## [Problem to work on]
Every line from the one bearing "6. 极完全协和音程：纯一度，纯八度，声音完全或几乎完全合一" through the last line of the entries should be printed exactly, with no other output.

[Saved data entries]
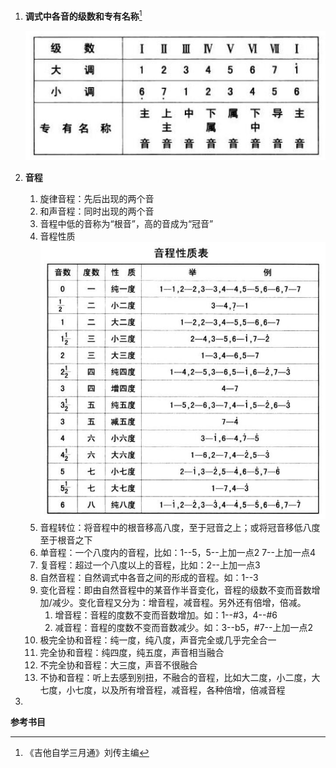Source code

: 1. **调式中各音的级数和专有名称**[^1]

	![调式中各音的技术和专有名称](https://raw.githubusercontent.com/YaoHuiJi/Blog/master/images/%E5%9F%BA%E6%9C%AC%E4%B9%90%E7%90%86-%E8%AF%BB%E4%B9%A6%E7%AC%94%E8%AE%B0-1.jpg)
2. **音程**
	1. 旋律音程：先后出现的两个音
	2. 和声音程：同时出现的两个音
	3. 音程中低的音称为“根音”，高的音成为“冠音”
	4. 音程性质
		![调式中各音的技术和专有名称](https://raw.githubusercontent.com/YaoHuiJi/Blog/master/images/%E5%9F%BA%E6%9C%AC%E4%B9%90%E7%90%86-%E8%AF%BB%E4%B9%A6%E7%AC%94%E8%AE%B0-2.jpg)
	5. 音程转位：将音程中的根音移高八度，至于冠音之上；或将冠音移低八度至于根音之下
	6. 单音程：一个八度内的音程，比如：1--5，5--上加一点2 7--上加一点4
	7. 复音程：超过一个八度以上的音程，比如：2--上加一点3
	8. 自然音程：自然调式中各音之间的形成的音程。如：1--3
	9. 变化音程：即由自然音程中的某音作半音变化，音程的级数不变而音数增加/减少。变化音程又分为：增音程，减音程。另外还有倍增，倍减。
		1. 增音程：音程的度数不变而音数增加。如：1--#3，4--#6
		2. 减音程：音程的度数不变而音数减少。如：3--b5，#7--上加一点2
	6. 极完全协和音程：纯一度，纯八度，声音完全或几乎完全合一
	7. 完全协和音程：纯四度，纯五度，声音相当融合
	8. 不完全协和音程：大三度，声音不很融合
	9. 不协和音程：听上去感到别扭，不融合的音程，比如大二度，小二度，大七度，小七度，以及所有增音程，减音程，各种倍增，倍减音程
3. 




**参考书目**

[^1]: 《吉他自学三月通》刘传主编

## [Task answer]
	6. 极完全协和音程：纯一度，纯八度，声音完全或几乎完全合一
	7. 完全协和音程：纯四度，纯五度，声音相当融合
	8. 不完全协和音程：大三度，声音不很融合
	9. 不协和音程：听上去感到别扭，不融合的音程，比如大二度，小二度，大七度，小七度，以及所有增音程，减音程，各种倍增，倍减音程
3. 




**参考书目**

[^1]: 《吉他自学三月通》刘传主编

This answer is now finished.